Agencies of the United Nations have prioritized youth engagement to ensure young people’s active involvement in the policy and programme decision making. There is growing recognition that while young people are the most vulnerable, they also have the potential to alter the trajectory of the AIDS epidemic.


 
I would like to take this opportunity to talk about the response of Sri Lanka to the HIV/AIDS threat. Sri Lanka has a youth population of almost 26 per cent of its 20 million people. While Sri Lanka’s vulnerability to the epidemic remains high, we maintain a lower prevalence below 0.1% among the adult population.  The reasons for this low HIV incidence in Sri Lanka are important. The country’s exceptionally high literacy rate (female adult literacy at 97% and male adult literacy rate at 98%, in 2010), high profile public awareness campaigns, free availability of prophylactics and its free universal health care system have contributed. Sri Lanka first introduced an Anti-Venereal Disease Campaign in 1952. A condom social marketing programme was introduced in the early 1970s that helped prevent the spread of sexually transmitted diseases (STDs) and HIV. In order to respond to the emerging global epidemic, Sri Lanka established the National STD/AIDS Control Programme (NSACP) in 1985. Sri Lanka has been providing free ART, Anti-retroviral treatment since 2004. Voluntary counselling and testing is offered throughout Sri Lanka in 26 national clinics. National prevention efforts are also focused on high risk groups such as female sex workers and their clients, men who have sex with men (MSM), vulnerable youth in tourism heavy areas and among migrant workers.
 
Despite Sri Lanka’s low prevalence, there are 350 new infections each year and approximately 25% of the new infections are among young people below 29 years. Despite public awareness raising campaigns, social stigma is preventing people from accessing life- saving services. Recognizing these challenges, the Government has already formulated a five year (2011-2015) National Response to the HIV/AIDS challenge for Round 9 of the Global Fund (GF). Key activities in the National response include increasing the scale and quality of interventions for Most at Risk Populations (MARPs) through effective mapping and outreach, providing 1st and 2nd line antiretroviral therapy for adults and children, improving STD/HIV diagnostic facilities and the increase data base by conducting an Integrated Biological and behavioural Surveillance (BBS) to enhance targeted and strategic prevention.

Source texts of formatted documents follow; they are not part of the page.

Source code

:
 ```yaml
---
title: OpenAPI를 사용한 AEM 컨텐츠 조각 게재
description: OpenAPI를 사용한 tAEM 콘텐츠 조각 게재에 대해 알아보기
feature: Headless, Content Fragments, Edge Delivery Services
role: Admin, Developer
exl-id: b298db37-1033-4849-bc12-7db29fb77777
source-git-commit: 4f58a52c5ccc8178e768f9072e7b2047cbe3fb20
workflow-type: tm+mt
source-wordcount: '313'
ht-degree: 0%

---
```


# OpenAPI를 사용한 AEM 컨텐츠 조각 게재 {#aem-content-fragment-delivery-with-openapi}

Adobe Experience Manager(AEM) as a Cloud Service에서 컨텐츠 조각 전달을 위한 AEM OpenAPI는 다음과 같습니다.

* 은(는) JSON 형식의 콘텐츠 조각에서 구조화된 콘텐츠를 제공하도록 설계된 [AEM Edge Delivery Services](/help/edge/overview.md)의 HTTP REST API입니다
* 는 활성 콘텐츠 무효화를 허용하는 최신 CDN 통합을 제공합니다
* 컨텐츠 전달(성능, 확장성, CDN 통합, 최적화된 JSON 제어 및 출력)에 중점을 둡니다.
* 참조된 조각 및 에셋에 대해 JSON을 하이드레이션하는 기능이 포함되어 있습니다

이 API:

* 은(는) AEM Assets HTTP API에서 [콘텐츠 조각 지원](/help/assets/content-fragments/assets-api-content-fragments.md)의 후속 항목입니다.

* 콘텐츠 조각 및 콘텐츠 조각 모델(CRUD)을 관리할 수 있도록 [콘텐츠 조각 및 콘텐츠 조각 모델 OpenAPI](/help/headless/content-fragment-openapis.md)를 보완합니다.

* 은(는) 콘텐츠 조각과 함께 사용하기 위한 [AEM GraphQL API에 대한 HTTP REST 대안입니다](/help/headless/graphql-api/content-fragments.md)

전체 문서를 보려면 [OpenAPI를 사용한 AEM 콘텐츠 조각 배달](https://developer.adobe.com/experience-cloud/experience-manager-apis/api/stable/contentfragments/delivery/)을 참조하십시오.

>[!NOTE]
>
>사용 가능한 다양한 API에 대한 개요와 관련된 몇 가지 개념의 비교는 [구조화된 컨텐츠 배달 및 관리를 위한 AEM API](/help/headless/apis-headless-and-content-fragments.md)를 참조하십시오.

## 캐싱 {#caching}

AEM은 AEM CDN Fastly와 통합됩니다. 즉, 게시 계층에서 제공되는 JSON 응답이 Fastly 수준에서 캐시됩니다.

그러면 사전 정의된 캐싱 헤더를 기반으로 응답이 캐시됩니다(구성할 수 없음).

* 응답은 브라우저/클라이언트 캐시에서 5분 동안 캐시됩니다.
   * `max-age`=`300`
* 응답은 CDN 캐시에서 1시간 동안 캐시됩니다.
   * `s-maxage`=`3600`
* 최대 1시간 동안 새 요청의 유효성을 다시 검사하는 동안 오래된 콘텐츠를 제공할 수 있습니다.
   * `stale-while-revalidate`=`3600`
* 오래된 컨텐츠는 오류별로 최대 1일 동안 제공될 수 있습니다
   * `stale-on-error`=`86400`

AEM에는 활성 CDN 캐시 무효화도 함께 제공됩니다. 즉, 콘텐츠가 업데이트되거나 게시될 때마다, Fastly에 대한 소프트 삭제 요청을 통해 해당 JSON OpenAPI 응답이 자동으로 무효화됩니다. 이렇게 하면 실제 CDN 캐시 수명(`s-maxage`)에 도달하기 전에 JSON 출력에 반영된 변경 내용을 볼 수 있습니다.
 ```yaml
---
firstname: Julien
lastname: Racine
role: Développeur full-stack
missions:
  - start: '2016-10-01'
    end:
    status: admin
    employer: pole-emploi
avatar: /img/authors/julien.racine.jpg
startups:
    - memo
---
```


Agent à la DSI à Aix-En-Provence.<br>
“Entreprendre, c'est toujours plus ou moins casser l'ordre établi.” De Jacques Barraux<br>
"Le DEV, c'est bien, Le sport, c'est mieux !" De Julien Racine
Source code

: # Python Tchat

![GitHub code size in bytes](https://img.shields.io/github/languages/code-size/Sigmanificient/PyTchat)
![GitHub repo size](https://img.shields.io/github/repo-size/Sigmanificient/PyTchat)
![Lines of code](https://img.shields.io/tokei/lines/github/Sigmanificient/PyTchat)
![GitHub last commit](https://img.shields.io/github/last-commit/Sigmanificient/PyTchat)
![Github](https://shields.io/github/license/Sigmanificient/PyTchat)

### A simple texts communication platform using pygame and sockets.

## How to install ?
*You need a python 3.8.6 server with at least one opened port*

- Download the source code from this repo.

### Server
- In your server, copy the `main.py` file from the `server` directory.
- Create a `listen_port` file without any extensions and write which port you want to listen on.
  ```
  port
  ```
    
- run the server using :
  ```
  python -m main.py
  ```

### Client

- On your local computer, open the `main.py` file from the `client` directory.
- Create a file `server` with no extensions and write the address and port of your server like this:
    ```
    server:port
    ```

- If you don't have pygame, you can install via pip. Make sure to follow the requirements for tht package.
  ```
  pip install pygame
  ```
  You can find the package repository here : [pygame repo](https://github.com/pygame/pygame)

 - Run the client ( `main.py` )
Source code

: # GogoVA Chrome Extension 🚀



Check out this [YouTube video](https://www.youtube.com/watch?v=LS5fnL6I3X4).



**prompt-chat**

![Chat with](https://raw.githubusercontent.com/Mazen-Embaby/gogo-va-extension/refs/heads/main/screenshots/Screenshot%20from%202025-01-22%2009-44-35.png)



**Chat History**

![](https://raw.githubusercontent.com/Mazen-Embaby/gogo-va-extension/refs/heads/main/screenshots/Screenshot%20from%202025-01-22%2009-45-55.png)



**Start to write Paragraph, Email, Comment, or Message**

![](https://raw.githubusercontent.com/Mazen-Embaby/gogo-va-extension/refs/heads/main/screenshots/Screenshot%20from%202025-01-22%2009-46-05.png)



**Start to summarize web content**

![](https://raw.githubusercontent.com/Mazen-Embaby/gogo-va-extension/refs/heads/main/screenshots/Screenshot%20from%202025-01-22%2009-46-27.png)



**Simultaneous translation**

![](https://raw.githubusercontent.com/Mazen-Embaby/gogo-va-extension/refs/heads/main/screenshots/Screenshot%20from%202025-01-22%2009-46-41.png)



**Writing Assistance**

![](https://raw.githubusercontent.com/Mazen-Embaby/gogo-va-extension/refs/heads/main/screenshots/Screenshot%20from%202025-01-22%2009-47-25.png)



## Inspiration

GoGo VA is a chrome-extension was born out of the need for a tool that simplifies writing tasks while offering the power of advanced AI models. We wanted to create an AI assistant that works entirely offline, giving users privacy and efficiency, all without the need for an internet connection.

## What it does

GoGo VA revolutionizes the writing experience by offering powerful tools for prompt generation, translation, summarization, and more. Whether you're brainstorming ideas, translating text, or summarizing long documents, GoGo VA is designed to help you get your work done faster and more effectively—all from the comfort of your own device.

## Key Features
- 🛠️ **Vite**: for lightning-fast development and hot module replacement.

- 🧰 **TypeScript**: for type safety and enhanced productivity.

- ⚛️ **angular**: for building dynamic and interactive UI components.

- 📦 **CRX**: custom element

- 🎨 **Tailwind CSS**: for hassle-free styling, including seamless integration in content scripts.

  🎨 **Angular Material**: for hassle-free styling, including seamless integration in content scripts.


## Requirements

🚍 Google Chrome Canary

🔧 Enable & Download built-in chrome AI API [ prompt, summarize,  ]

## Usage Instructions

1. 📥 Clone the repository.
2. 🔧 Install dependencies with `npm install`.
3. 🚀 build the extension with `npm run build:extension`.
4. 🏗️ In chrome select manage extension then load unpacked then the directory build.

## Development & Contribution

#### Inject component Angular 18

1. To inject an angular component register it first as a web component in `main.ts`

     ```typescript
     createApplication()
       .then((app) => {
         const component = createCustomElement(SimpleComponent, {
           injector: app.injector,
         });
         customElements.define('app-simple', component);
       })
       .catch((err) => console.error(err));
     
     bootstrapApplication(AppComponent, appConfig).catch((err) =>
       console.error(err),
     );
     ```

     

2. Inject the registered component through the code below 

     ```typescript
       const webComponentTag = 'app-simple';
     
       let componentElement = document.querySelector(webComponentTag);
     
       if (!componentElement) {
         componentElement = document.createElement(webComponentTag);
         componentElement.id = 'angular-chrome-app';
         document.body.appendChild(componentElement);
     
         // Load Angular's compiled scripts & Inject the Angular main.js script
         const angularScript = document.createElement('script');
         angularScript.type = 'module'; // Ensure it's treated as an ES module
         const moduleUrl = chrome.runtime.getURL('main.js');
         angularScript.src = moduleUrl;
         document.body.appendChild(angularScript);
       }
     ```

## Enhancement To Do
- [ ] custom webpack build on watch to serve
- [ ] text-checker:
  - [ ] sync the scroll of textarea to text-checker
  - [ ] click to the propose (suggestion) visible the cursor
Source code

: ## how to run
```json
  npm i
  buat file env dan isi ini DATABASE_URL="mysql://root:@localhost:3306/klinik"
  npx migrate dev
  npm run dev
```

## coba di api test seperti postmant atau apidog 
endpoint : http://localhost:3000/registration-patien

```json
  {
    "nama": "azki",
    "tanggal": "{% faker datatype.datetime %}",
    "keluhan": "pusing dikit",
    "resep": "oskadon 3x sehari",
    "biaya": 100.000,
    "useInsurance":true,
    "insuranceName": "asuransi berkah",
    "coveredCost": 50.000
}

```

We also recognize that setting up an enabling environment is critical to achieving universal accessibility to prevention, care and treatment of HIV. We will seek more avenues and opportunities to build a more trustworthy relationship especially with young populations at risk in order to implement effective HIV programming. This will require greater partnerships through the youth networks and community groups.
 
Today’s discussion is most timely. This forum seeks to engage the stakeholders, young people, national governments, civil society and UN officials to focus on three important integral aspects to prevention: HIV prevention among young women and girls, structural issues impacting transmission among youth, and HIV prevention among youth at risk. The ideas, information and best practices that will be shared will help accelerate prevention and service delivery for young people. There will be greater understanding of the vital role that supportive social, legal and economic environments can play in HIV prevention.  Equally important, the forum will encourage and support the active and meaningful engagement of young people, including those living with HIV, as key players in a new generation of leaders in the AIDS response. I look forward to a vibrant and honest discussion.
 
With this, let me hand the floor to the moderator, to facilitate the 3 panel discussions.  I thank you.